In this experiment the results yielded interesting responses. The summary statistics of the data give one broad overview of the survey results. In total data was collected from 1,189 respondents, with an estimated completion rate of 60%. Unfortunately the statistical summaries contradict my belief that people are flocking to learn information from the proposed domains, 60.75 was the mean of the frequency in which people used them to learn about the Presidential election. The mean of the people planning to participate in the Presidential election was 86.09. Interesting is that the standard deviation of those planning to participate is a high number of 30.4%. The overall responses of the question to participating are not compact and some responses are highly different from the mean.
Furthermore my hypothesis of all the domains being significant to the likely subject to vote is contradicted. SPSS deemed that only the answers to the knowledge gained by Blogs and Facebook are significant. Knowledge about the Presidential Election gained from Google+, YouTube, and twitter were not significant in their correlation to the likelihood of voting. In the model summary box the multiple R correlation of the two significant variables equals .139b. The R square value of the model is variant to the independent variable by .019; its adjusted R square for the sample is practically the same at .018.

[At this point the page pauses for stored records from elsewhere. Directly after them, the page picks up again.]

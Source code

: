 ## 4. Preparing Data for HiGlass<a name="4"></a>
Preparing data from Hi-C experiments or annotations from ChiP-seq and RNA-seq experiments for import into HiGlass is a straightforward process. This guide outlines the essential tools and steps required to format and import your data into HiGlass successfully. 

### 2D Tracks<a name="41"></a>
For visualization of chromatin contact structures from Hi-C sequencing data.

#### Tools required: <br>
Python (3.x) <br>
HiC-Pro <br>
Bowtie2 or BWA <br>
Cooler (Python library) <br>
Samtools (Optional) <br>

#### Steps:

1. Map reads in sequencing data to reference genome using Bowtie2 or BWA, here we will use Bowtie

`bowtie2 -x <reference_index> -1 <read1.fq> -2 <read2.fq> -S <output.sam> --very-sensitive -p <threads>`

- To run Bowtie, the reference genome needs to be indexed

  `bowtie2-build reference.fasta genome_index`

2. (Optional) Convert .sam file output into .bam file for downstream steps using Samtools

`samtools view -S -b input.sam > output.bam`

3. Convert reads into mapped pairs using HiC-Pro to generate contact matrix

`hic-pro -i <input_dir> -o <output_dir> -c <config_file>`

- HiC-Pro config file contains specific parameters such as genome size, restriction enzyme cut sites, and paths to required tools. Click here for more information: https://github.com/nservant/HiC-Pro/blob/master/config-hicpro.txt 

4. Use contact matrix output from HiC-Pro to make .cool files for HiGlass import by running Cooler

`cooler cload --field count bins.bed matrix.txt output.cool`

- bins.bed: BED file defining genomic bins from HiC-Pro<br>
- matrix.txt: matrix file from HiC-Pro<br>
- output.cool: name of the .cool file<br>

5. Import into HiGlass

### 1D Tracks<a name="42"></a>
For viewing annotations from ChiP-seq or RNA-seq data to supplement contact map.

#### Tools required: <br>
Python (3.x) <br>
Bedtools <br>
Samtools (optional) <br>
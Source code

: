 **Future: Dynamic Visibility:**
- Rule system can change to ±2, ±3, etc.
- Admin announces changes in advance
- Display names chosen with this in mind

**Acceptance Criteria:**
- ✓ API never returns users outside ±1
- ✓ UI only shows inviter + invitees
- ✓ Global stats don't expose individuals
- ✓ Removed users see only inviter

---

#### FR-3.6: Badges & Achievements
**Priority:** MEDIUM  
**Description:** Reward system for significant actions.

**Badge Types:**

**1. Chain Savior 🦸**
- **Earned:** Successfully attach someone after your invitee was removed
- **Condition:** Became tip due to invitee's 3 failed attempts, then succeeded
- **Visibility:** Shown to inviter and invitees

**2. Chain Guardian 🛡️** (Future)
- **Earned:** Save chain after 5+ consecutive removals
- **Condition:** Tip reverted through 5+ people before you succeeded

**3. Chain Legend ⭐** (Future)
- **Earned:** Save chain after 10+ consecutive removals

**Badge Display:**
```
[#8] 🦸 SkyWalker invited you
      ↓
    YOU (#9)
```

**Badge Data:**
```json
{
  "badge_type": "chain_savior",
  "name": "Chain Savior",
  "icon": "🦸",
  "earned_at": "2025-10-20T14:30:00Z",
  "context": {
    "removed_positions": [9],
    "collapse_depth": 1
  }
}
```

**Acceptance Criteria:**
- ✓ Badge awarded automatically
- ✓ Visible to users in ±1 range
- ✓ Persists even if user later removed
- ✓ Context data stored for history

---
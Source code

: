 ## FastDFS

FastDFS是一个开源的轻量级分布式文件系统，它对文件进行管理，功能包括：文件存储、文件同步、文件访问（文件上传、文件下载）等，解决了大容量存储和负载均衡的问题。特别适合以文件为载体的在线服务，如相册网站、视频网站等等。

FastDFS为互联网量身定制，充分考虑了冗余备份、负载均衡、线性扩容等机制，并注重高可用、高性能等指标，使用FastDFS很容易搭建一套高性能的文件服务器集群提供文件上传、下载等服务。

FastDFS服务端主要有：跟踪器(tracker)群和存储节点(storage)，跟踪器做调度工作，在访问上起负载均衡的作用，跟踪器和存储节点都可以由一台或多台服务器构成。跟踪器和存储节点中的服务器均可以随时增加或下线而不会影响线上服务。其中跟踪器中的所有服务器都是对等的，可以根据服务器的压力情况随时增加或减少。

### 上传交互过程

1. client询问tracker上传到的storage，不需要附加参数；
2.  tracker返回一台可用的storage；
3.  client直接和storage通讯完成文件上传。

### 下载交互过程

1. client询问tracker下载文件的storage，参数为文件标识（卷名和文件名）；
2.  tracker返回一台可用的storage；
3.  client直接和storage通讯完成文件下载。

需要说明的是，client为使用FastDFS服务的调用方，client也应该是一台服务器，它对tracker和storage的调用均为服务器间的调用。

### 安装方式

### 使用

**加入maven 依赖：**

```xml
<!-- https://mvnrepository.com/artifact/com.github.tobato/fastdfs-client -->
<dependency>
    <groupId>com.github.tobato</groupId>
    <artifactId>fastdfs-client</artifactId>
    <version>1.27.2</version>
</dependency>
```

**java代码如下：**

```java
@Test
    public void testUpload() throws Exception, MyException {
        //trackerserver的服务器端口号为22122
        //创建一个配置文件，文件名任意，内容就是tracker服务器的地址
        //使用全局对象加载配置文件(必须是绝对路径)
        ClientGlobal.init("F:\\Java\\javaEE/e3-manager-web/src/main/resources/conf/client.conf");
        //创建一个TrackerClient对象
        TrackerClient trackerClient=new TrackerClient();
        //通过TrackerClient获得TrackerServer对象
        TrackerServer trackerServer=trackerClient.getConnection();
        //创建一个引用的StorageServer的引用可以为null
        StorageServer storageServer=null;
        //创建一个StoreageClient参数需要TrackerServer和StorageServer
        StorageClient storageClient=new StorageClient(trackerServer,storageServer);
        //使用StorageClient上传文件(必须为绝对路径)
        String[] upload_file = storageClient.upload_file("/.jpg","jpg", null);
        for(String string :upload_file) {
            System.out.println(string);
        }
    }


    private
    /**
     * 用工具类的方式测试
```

Significant to the analysis of the data is The ANOVA table which tests sequentially the significance of the model as it adds more independent variable, we use to it to predict the influence of using social media like Facebook and blogs on the likelihood to vote in the 2012 Presidential Election. The F ratio is the test statistic used to decide whether the model as a whole has statistically merit to capably predict the likelihood of voting in the 2012 Presidential elections. These independent variables do not give an accurate prediction since the F variable is only 12.4 and nowhere near a large enough value to not make the model null; also the degree of freedom to interpret the model is very small with 2/1250.
After analyzing my data results it is illogical for me to say that social media interaction increased the likelihood for constituents to get politically active and vote. Still I believe that after careful literature review it will be evident that social media can create a culture of informing ourselves about political topics. That culture forming from political knowledge will then result an environment that will highly encourage political activism.
Social networks are the connections that exist among individuals and
Institutions as they engage in their everyday activities. Social network tools like Facebook and Twitter make people more aware of the social objects that are networks (McClug, 729). Network analysis is useful in several manners, if there is a lack of flow between communications networks help find the solution, also since networks are daily interactions it helps build trust between parties. Most important is that “networks may be the best way to make sense of behavior when Multiple levels of organization are involved” (McClurg, 730). Federalism, bureaucracy, and grassroots politics are settings in which network analysis is likely to provide insight to the overlapping organizational structure. Social media allows these positive results of political cooperation to be shared across the world instantaneously. Even creating discussion or building relationship between parties in political activism. It is activism because the idea to express ideas without being persecuted is a democratic ideal.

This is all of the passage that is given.